Avinab Dutta-areng
(English: Poetry) Avinab Dutta-Areng has lived in Tura, Calcutta and Bombay. Annus Horribilis, his first book of poems, is forthcoming from Penguin/Vintage in 2021. He currently lives and works in Kodaikanal.
Deepika Arwind
(English: Theater) Deepika Arwind is a writer and theatre maker, who runs The Lost Post Initiative, a theatre and performing arts collective, working collectively with diverse artists, largely around the subjects of gender and women on stage. She is a scholar of the International Forum at Theatretreffen, and presented her work at the JFK Centre of Performing Arts 2016 and Ballhaus Naunynstrasse, Berlin, in 2018. She has won several awards, including the Hindu Playwright Award, the Stuckemarkt Prize at Theatretreffen and the TOTO Award.

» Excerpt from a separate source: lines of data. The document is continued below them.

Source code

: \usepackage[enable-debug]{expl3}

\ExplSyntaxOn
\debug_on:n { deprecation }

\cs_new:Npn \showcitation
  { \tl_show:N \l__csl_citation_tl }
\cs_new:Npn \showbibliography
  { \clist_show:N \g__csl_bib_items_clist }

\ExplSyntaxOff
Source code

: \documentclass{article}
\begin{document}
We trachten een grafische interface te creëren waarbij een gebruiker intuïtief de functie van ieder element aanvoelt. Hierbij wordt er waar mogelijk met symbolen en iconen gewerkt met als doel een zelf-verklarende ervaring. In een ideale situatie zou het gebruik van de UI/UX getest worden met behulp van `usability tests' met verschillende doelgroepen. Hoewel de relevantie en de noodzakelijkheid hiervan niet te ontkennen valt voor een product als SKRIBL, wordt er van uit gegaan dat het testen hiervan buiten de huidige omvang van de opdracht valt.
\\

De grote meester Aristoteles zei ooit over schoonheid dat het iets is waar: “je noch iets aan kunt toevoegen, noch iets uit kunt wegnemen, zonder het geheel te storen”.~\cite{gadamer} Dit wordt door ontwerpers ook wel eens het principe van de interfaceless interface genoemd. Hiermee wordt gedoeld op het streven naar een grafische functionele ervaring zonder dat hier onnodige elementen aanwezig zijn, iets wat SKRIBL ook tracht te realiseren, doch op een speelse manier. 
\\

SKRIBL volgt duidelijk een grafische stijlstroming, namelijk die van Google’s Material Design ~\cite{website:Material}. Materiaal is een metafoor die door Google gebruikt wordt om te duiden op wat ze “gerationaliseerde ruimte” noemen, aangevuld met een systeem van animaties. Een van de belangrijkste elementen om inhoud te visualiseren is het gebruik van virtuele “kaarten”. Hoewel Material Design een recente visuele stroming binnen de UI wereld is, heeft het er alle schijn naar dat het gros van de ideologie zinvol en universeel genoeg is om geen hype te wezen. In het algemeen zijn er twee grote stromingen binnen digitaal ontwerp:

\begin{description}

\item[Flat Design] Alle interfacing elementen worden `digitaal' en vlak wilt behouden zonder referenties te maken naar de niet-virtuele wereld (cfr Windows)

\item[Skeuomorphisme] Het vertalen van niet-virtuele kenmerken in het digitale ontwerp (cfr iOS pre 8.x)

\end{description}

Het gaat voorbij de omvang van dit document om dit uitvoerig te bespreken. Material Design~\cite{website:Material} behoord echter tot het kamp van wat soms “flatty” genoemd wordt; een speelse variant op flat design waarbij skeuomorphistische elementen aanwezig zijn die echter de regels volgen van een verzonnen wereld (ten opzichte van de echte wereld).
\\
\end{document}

She was nominated for the Rolex Mentor and Arts Protégé Initiative 2019. Her current touring works are No Rest in the Kingdom and I am not here
Sowmiya Ashok
(English: Nonfiction) Sowmiya Ashok is an independent journalist based in Chennai, India. She was a correspondent with The Hindu and The Indian Express in Delhi. She has also reported from Beijing, New York and Kenya for several Indian and international publications. She writes about environment and climate change, migration, tech and China. She is learning Mandarin and working on her first nonfiction book.
Nikhil Baisane
(English, Marathi & Hindi: Fiction) Nikhil Baisane works as a freelance writer in Amalner. He did his Masters in English at PratapCollege, Amalner, affiliated with KBCNM University, Jalgaon, for which he received the Gold Medal, 2007. He writes in English, Marathi and Hindi, and is currently working on his first novel, simultaneously in Marathi and English.
Aparajith Ramnath
(English: Nonfiction/Fiction) Aparajith Ramnath is a historian of science, technology and business. He teaches at Ahmedabad University. Aparajith is the author of The Birth of an Indian Profession: Engineers, Industry, and the State (OUP 2017). In 2018, he won the Indian National Science Academy’s Young Historian of Science Award. His articles, opinion pieces, personal essays, and short stories have been published in The Hindu, scroll.in, the Wire, thREAD, The New Indian Express, and Reading Hour. He is working on his second novel.
Mohit Manohar
(English: Fiction) Mohit Manohar was born in Patna and grew up in Bihar, Jharkhand, West Bengal and Delhi. He earned a B.A. in art history and creative writing from Princeton University and is currently completing a Ph.D in art history at Yale University. His stories have appeared in Best Debut Short Stories, Michigan Quarterly Review, and Nimrod. He has received a PEN/Robert J. Dau Short Story Prize for Emerging Writers and Nimrod’s Katherine Anne Porter Prize for Fiction. At Sangam House, he is revising a draft of his new novel.
Sarah Mariam
(English: Theater/Translation)Sarah Mariam is a writer and researcher in New Delhi, working with prose, dramaturgy and translation. Her translations have been published with Penguin India & Aakaar Books. Her MPhil and PhD explore modes of stage writing and historically trace the evolving notion of theatrical authorship. She has written performance-scripts that have toured theatre spaces and festivals in India, has worked as dramaturg for the National School of Drama and has taught at the Shri Ram School for Performing Arts. She is a recipient of the Charles Wallace India Trust Fellowship in London (2019), the Fulbright Doctoral Research Fellowship, New York (2020) and has been Visiting Scholar at Tisch School of Arts, NYU.
Purva Naresh
(English: Theater)Purva Naresh is a playwright and a filmmaker. A graduate of FTII Pune, she has been directing for the stage more often in the past few years. She has been awarded the Ustad Bismillah Khan Yuva Puruskar by the Sangeet Natak Akademi Delhi and Safdar Hashmi Puraskar by Sangeet Natak Akademi UP. She also has the Laadli Media Award for the best play on Gender sensitization in 2012. She was also the chosen playwright for the Re-imagine India Grant by Arts Council UK to develop a play for UK audiences at the Curve theatre, UK. The same year, Jatinga, a play penned by her, opened in Sydney, Australia. Her fascination with the Tawaif, the “Ganga Jamuni” Tehzeeb of Lucknow and now, Kashmir is evident in her work. She writes primarily in Hindi. Music is an integral part of her work, which explains why she seeks collaboration with Shubha Mudgal so often.